When plotting my first safari, I scoffed at the idea that people regularly take time afterwards to ‘relax’ at the beach. What could possibly be un-relaxing about being treated like a pampered toddler, getting chauffeured about to look at animals, every meal planned and catered for you?
After a series of pre-dawn starts, hyperstimulation and days of rattling around in a safari vehicle, I began to get the picture, so it was pretty special to try things at a different pace on one of Sanctuary Swala Camp’s new canoe safaris at Tarangire National Park. Paddling around a lake in the early evening, almost silent to catch elephants, wildebeest and zebra unawares as they took their last drink of the day, was utterly peaceful — until we got wedged against a tree and looked up into the branches to discover coiled up pythons mere inches above our heads.

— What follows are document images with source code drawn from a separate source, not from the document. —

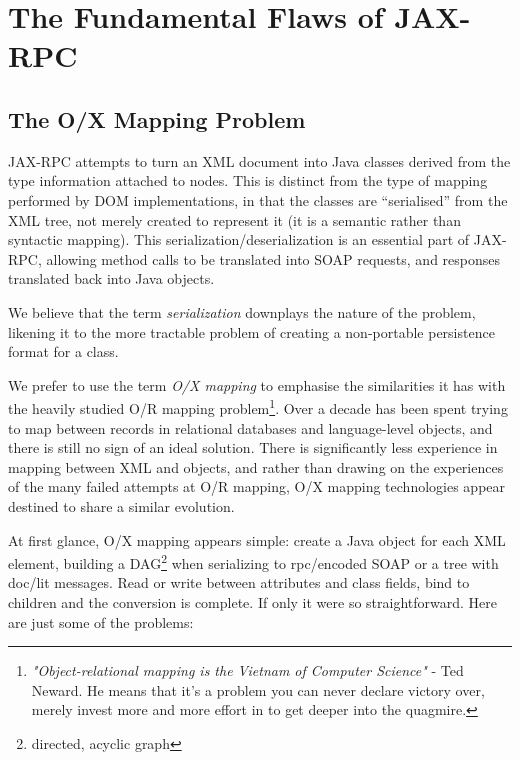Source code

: \section{The Fundamental Flaws of JAX-RPC}
\label{objections}

\subsection{The O/X Mapping Problem}
\label{objections:o-x}

JAX-RPC attempts to turn an XML
document into Java classes derived from the type information attached to
nodes. This is distinct from the type of mapping performed by DOM
implementations, in that the classes are ``serialised'' from the XML
tree, not merely created to represent it (it is a semantic rather than
syntactic mapping). This serialization/deserialization is an essential part of JAX-RPC,
allowing method calls to be translated into SOAP requests, and responses
translated back into Java objects.

We believe that the term \emph{serialization} downplays the nature of
the problem, likening it to the more tractable problem of creating a
non-portable persistence format for a class. 

We prefer to use the term \emph{O/X mapping} to emphasise the
similarities it has with the heavily studied O/R mapping
problem\footnote{ \emph{"Object-relational mapping is the Vietnam of
Computer Science"} - Ted Neward. He means that it's a problem you can
never declare victory over, merely invest more and more effort in to
get deeper into the quagmire.
}. 
Over a decade has been spent trying to map between records in 
relational databases and language-level objects, and there is still no
sign of an ideal solution.  
There is significantly less experience in mapping between XML and objects, and
rather than drawing on the experiences of the many failed attempts at
O/R mapping, O/X mapping technologies appear destined to share a
similar evolution.

At first glance, O/X mapping appears simple: create a Java object
for each XML element, building a DAG\footnote{directed, acyclic graph}
when serializing to rpc/encoded SOAP or a tree with doc/lit
messages. Read or write between attributes and class fields, bind to
children and the conversion is complete. If only it were so
straightforward. Here are just some of the problems:

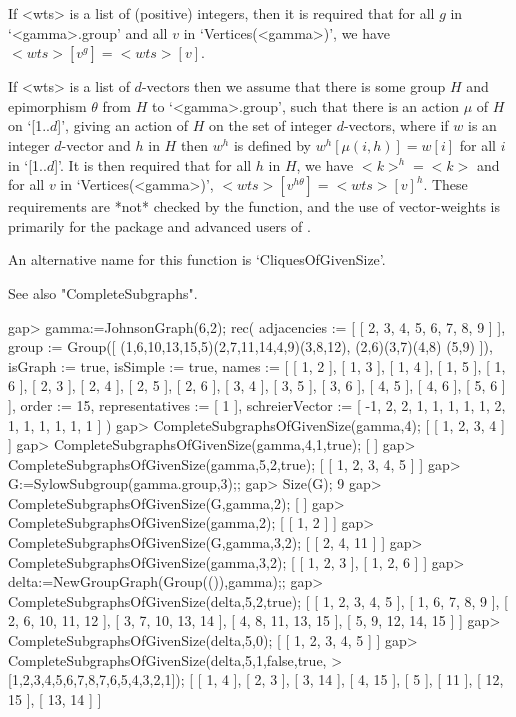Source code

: If <wts> is a list of (positive) integers, then it is required that
for all $g$ in `<gamma>.group' and all $v$ in `Vertices(<gamma>)',
we have $<wts>[v^g]=<wts>[v]$.

If <wts> is a list of $d$-vectors then we assume that there is some group
$H$ and epimorphism $\theta$ from $H$ to `<gamma>.group', such that there
is an action $\mu$ of $H$ on `[1..$d$]', giving an action of $H$ on the
set of integer $d$-vectors, where if $w$ is an integer $d$-vector and
$h$ in $H$ then $w^h$ is defined by $w^h[\mu(i,h)]=w[i]$ for all $i$
in `[1..$d$]'. It is then required that for all $h$ in $H$, we have
$<k>^h=<k>$ and for all $v$ in `Vertices(<gamma>)', $<wts>[v^{h\theta}]
= <wts>[v]^h$.  These requirements are *not* checked by the function,
and the use of vector-weights is primarily for the {\DESIGN} package
and advanced users of {\GRAPE}.

An alternative name for this function is 
`CliquesOfGivenSize'.

See also "CompleteSubgraphs".

\beginexample
gap> gamma:=JohnsonGraph(6,2);                       
rec( adjacencies := [ [ 2, 3, 4, 5, 6, 7, 8, 9 ] ], 
  group := Group([ (1,6,10,13,15,5)(2,7,11,14,4,9)(3,8,12), (2,6)(3,7)(4,8)
      (5,9) ]), isGraph := true, isSimple := true, 
  names := [ [ 1, 2 ], [ 1, 3 ], [ 1, 4 ], [ 1, 5 ], [ 1, 6 ], [ 2, 3 ], 
      [ 2, 4 ], [ 2, 5 ], [ 2, 6 ], [ 3, 4 ], [ 3, 5 ], [ 3, 6 ], [ 4, 5 ], 
      [ 4, 6 ], [ 5, 6 ] ], order := 15, representatives := [ 1 ], 
  schreierVector := [ -1, 2, 2, 1, 1, 1, 1, 1, 2, 1, 1, 1, 1, 1, 1 ] )
gap> CompleteSubgraphsOfGivenSize(gamma,4);
[ [ 1, 2, 3, 4 ] ]
gap> CompleteSubgraphsOfGivenSize(gamma,4,1,true);
[  ]
gap> CompleteSubgraphsOfGivenSize(gamma,5,2,true);
[ [ 1, 2, 3, 4, 5 ] ]
gap> G:=SylowSubgroup(gamma.group,3);;
gap> Size(G);
9
gap> CompleteSubgraphsOfGivenSize(G,gamma,2);
[  ]
gap> CompleteSubgraphsOfGivenSize(gamma,2);
[ [ 1, 2 ] ]
gap> CompleteSubgraphsOfGivenSize(G,gamma,3,2);
[ [ 2, 4, 11 ] ]
gap> CompleteSubgraphsOfGivenSize(gamma,3,2);
[ [ 1, 2, 3 ], [ 1, 2, 6 ] ]
gap> delta:=NewGroupGraph(Group(()),gamma);;
gap> CompleteSubgraphsOfGivenSize(delta,5,2,true);
[ [ 1, 2, 3, 4, 5 ], [ 1, 6, 7, 8, 9 ], [ 2, 6, 10, 11, 12 ], 
  [ 3, 7, 10, 13, 14 ], [ 4, 8, 11, 13, 15 ], [ 5, 9, 12, 14, 15 ] ]
gap> CompleteSubgraphsOfGivenSize(delta,5,0);
[ [ 1, 2, 3, 4, 5 ] ]
gap> CompleteSubgraphsOfGivenSize(delta,5,1,false,true,
>    [1,2,3,4,5,6,7,8,7,6,5,4,3,2,1]);
[ [ 1, 4 ], [ 2, 3 ], [ 3, 14 ], [ 4, 15 ], [ 5 ], [ 11 ], [ 12, 15 ], 
  [ 13, 14 ] ]
\endexample

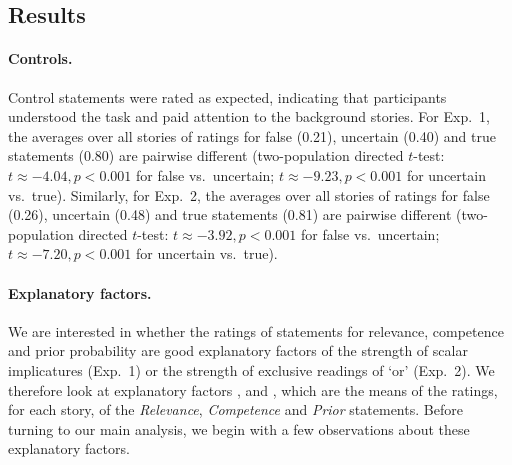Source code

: \documentclass[12pt]{article}
\begin{document}
\subsection*{Results}

\paragraph{Controls.} Control statements were rated as expected, indicating that participants
understood the task and paid attention to the background stories. For Exp.~1, the averages over
all stories of ratings for false (0.21), uncertain (0.40) and true statements (0.80) are
pairwise different (two-population directed $t$-test: $t \approx - 4.04, p < 0.001$ for false
vs.~uncertain; $t \approx - 9.23, p < 0.001$ for uncertain vs.~true). Similarly, for Exp.~2,
the averages over all stories of ratings for false (0.26), uncertain (0.48) and true statements
(0.81) are pairwise different (two-population directed $t$-test: $t \approx - 3.92, p < 0.001$
for false vs.~uncertain; $t \approx - 7.20, p < 0.001$ for uncertain vs.~true).

\paragraph{Explanatory factors.} We are interested in whether the ratings of statements for
relevance, competence and prior probability are good explanatory factors of the strength of
scalar implicatures (Exp.~1) or the strength of exclusive readings of `or' (Exp.~2). We
therefore look at explanatory factors \rel, \com and \pri, which are the means of the ratings,
for each story, of the \emph{Relevance}, \emph{Competence} and \emph{Prior} statements. Before
turning to our main analysis, we begin with a few observations about these explanatory factors.
\end{document}
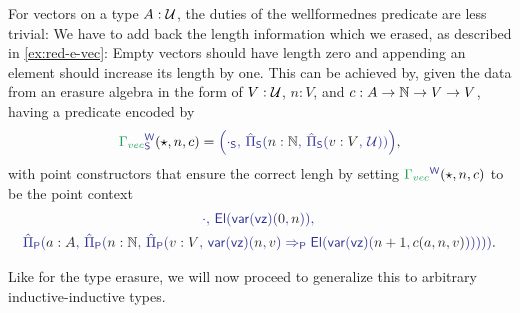 \begin{example}[Vectors]\label{ex:red-w-vec}
For vectors on a type $A : \mathcal{U}$, the duties of the wellformednes predicate are less trivial:
We have to add back the length information which we erased, as described in
\ref{ex:red-e-vec}:
Empty vectors should have length zero and appending an element should increase its
length by one.
This can be achieved by, given the data from an erasure algebra in the form of
$V : \mathcal{U}$, $n: V$, and $c : A \to \mathbb{N} \to V \to V$,
having a predicate encoded by
\begin{equation*}
\tqm{\grm{\Gamma_{vec}}^\WW_\Sc}(\star, n, c)
  = \tqm{\left(\cdot_\Sc,\, \ExtPiS{n : \N}{\ExtPiS{v : V}{\UU}} \right)} \text{,}
\end{equation*}
with point constructors that ensure the correct lengh by setting $\tqm{\grm{\Gamma_{vec}}^\WW}(\star, n, c)$ to be the point context
\begin{equation*}
\begin{gathered}
\tqm{\cdot,\, \El(\var(\vz)(\blm{0}, \blm{n})),\,} \\
\tqm{\ExtPiP{a: A}{\ExtPiP{n : \N}{\ExtPiP{v : V}{\var(\vz)(\blm{n}, \blm{v}) \Rightarrow_\Pc 
  \El(\var(\vz)(\blm{n + 1}, \blm{c(a, n, v)}) ) } } } } \text{.}
\end{gathered}
\end{equation*}
\end{example}

Like for the type erasure, we will now proceed to generalize this to arbitrary
inductive-inductive types.

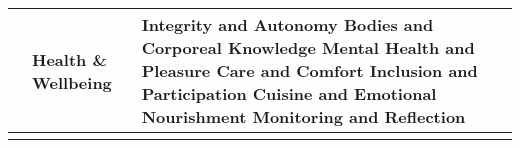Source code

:\begin{table}[th]
\begin{center}
\begin{tabular}{ >{\raggedright\arraybackslash}p{} >{\raggedright\arraybackslash}p{} >{\raggedright\arraybackslash}p{} }
  & Health \& Wellbeing & Integrity and Autonomy \linebreak Bodies and Corporeal Knowledge \linebreak Mental Health and Pleasure \linebreak Care and Comfort \linebreak Inclusion and Participation \linebreak Cuisine and Emotional Nourishment \linebreak Monitoring and Reflection \\
\hline
\label{tbl:incomesByUfarmens4}
\end{tabular}
\end{center}
\end{table}

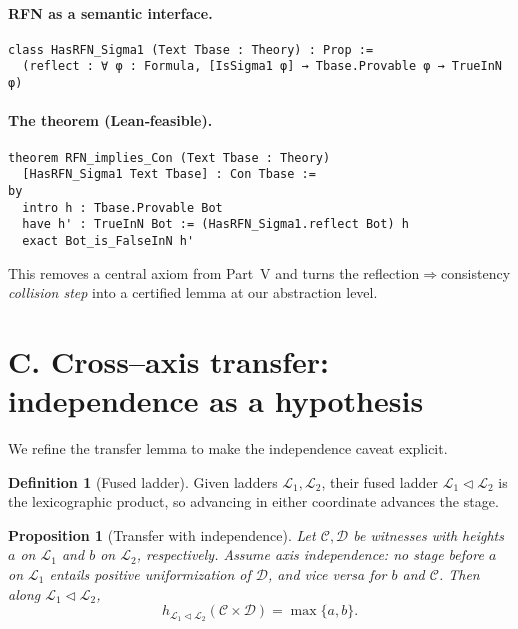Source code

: \documentclass[11pt]{article}
\newtheorem{proposition}[theorem]{Proposition}
\theoremstyle{definition}
\newtheorem{definition}[theorem]{Definition}
\theoremstyle{remark}
\begin{document}
\paragraph{RFN as a semantic interface.}
\begin{verbatim}
class HasRFN_Sigma1 (Text Tbase : Theory) : Prop :=
  (reflect : ∀ φ : Formula, [IsSigma1 φ] → Tbase.Provable φ → TrueInN φ)
\end{verbatim}

\paragraph{The theorem (Lean‑feasible).}
\begin{verbatim}
theorem RFN_implies_Con (Text Tbase : Theory)
  [HasRFN_Sigma1 Text Tbase] : Con Tbase :=
by
  intro h : Tbase.Provable Bot
  have h' : TrueInN Bot := (HasRFN_Sigma1.reflect Bot) h
  exact Bot_is_FalseInN h'
\end{verbatim}

\noindent
This removes a central axiom from Part~V and turns the reflection\(\Rightarrow\)consistency \emph{collision step} into a certified lemma at our abstraction level.

\section{C. Cross–axis transfer: independence as a hypothesis}

We refine the transfer lemma to make the independence caveat explicit.

\begin{definition}[Fused ladder]
Given ladders $\mathcal L_1,\mathcal L_2$, their fused ladder $\mathcal L_1\triangleleft\mathcal L_2$ is the lexicographic product, so advancing in either coordinate advances the stage.
\end{definition}

\begin{proposition}[Transfer with independence]\label{VI:prop:transfer-indep}
Let $\mathcal C,\mathcal D$ be witnesses with heights $a$ on $\mathcal L_1$ and $b$ on $\mathcal L_2$, respectively. Assume \emph{axis independence}: no stage before $a$ on $\mathcal L_1$ entails positive uniformization of $\mathcal D$, and vice versa for $b$ and $\mathcal C$. Then along $\mathcal L_1\triangleleft\mathcal L_2$,
\[
h_{\mathcal L_1\triangleleft\mathcal L_2}(\mathcal C\times \mathcal D)=\max\{a,b\}.
\]
\end{proposition}
\end{document}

Guides were always trying to get me interested in a rare bird or a pile of dung, but I was here for the headliners, the so-called Big Five. That’s not to say there weren’t revelations among the fringe acts. Our night safari yielded a truly absurd five minutes watching two mongooses mating under the glare of torches — presumably they were hoping for the privacy of nightfall. While perving on small furry creatures has an acquired charm, nothing compared to the Beyoncé moments: the group of teenage lions basking under a tree or the baby elephant scratching its tummy on a fallen trunk — so loud it sounded like sawing on a building site.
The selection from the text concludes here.